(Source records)
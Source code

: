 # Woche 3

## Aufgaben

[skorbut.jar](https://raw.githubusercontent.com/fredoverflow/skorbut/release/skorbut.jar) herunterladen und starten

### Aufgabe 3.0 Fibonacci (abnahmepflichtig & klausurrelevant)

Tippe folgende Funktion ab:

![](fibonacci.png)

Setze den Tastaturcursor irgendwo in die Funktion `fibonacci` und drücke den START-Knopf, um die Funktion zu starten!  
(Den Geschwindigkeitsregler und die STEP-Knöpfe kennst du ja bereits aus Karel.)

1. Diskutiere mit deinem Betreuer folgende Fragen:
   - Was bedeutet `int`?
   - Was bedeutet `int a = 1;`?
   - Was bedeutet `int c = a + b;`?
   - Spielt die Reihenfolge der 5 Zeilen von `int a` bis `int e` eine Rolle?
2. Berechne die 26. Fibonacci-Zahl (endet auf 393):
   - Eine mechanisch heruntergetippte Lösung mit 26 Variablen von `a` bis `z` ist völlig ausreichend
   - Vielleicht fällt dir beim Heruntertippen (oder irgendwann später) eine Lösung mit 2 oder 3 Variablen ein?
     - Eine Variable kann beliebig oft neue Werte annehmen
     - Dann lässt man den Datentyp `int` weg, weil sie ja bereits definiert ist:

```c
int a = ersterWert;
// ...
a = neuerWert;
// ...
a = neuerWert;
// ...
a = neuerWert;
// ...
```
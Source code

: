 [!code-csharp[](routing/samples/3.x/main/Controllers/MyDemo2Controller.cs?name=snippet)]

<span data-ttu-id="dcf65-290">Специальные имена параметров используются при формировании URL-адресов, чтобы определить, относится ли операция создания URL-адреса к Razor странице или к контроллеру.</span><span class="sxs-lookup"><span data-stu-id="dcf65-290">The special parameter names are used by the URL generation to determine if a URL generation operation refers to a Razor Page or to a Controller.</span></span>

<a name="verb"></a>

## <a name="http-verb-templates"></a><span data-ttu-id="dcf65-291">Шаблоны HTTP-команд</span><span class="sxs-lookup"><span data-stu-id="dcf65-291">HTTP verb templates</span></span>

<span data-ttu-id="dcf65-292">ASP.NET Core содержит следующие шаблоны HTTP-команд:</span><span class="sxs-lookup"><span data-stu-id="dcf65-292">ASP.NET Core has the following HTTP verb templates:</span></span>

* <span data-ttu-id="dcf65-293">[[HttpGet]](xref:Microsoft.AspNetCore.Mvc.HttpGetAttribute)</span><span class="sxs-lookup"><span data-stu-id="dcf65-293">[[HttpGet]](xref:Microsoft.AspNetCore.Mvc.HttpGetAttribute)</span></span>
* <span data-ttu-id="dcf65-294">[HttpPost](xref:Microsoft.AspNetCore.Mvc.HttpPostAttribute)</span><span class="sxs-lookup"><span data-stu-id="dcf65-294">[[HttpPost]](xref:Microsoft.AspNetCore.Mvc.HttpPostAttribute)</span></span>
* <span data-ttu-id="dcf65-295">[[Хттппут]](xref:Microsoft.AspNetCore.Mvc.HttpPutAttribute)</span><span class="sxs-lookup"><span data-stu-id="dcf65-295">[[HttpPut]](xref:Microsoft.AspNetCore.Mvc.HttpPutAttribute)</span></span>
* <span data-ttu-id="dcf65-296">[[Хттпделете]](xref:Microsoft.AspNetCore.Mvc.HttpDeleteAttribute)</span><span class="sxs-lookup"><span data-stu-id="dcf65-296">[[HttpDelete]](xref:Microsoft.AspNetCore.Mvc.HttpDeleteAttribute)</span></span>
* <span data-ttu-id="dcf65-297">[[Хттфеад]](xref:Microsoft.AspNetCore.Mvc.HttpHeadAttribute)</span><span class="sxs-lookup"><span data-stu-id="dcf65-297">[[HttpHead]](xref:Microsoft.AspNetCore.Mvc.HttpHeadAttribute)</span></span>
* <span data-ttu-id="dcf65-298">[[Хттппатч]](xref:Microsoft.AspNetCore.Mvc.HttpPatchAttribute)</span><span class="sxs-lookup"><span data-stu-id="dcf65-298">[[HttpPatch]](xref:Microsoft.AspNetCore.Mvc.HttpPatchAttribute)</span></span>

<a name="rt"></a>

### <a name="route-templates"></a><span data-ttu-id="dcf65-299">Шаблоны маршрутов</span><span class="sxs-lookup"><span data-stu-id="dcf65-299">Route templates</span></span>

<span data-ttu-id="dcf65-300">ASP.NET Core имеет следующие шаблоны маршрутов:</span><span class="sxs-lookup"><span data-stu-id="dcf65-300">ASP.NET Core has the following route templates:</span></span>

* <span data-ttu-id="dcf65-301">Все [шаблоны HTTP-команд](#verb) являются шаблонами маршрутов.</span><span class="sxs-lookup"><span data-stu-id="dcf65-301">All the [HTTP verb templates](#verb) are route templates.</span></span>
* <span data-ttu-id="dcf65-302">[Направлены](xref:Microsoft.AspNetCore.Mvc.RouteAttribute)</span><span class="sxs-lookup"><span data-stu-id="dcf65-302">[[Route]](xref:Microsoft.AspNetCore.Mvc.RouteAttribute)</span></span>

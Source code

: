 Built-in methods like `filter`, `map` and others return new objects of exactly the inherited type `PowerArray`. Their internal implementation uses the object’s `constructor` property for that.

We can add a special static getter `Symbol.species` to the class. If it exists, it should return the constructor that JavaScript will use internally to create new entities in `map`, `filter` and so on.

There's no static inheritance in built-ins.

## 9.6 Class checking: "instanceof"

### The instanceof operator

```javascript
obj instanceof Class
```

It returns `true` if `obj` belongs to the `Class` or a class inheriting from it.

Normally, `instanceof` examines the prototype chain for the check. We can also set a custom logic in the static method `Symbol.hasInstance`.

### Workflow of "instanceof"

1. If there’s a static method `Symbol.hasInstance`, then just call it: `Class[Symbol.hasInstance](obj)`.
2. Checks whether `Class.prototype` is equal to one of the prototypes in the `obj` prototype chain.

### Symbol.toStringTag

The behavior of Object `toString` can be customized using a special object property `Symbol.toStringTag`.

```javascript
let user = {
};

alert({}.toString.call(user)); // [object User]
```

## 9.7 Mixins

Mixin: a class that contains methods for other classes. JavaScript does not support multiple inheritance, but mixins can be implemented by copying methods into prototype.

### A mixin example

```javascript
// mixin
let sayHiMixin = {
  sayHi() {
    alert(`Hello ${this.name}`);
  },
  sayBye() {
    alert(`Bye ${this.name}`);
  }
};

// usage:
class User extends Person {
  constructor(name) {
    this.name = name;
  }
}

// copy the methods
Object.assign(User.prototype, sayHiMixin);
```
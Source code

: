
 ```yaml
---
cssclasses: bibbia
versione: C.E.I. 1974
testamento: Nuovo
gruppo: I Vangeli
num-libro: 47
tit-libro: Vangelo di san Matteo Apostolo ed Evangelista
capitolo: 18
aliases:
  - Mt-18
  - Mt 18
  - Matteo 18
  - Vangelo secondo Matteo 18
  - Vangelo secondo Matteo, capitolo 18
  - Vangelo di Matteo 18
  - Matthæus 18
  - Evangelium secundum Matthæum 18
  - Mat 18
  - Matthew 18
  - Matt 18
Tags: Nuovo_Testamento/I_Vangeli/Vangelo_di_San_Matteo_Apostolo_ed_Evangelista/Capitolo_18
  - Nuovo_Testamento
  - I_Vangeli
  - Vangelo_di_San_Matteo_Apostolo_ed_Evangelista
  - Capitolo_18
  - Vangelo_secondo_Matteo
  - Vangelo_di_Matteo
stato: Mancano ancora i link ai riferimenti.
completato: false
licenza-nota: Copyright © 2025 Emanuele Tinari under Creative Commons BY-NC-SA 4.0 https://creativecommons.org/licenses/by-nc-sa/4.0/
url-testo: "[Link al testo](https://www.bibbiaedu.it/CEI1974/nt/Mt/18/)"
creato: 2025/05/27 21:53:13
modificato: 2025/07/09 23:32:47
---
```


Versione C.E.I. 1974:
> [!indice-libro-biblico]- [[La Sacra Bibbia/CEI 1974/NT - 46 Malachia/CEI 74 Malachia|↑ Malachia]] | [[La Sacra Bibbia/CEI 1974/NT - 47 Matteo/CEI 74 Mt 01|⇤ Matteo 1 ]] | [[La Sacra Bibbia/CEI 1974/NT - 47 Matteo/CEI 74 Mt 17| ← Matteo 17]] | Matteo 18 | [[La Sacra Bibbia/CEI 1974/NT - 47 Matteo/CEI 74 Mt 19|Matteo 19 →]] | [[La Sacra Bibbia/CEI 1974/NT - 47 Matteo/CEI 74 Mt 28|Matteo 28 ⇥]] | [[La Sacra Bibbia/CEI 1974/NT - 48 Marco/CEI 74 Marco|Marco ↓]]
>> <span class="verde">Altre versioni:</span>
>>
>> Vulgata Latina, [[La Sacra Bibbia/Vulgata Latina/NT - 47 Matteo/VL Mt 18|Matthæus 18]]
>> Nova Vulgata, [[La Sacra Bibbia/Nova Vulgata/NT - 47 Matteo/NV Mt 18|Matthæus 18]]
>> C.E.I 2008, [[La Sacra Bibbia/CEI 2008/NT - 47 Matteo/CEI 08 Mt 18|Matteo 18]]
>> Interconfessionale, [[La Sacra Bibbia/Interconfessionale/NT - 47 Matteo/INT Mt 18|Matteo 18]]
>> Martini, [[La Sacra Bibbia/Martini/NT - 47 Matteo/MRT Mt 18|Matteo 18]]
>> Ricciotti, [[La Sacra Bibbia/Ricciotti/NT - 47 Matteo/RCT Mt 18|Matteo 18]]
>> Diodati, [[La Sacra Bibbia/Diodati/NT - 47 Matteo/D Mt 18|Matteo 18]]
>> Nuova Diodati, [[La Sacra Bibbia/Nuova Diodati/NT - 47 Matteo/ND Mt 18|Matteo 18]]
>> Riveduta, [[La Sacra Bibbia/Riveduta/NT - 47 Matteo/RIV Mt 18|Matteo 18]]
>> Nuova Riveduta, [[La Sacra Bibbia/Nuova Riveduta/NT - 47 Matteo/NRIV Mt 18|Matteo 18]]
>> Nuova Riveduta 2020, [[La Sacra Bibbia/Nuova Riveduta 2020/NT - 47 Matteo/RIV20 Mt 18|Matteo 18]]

| The problem |
Please copy each line of the records above that holds the word "Matthæus".

| The completed task |
  - Matthæus 18
>> Vulgata Latina, [[La Sacra Bibbia/Vulgata Latina/NT - 47 Matteo/VL Mt 18|Matthæus 18]]
>> Nova Vulgata, [[La Sacra Bibbia/Nova Vulgata/NT - 47 Matteo/NV Mt 18|Matthæus 18]]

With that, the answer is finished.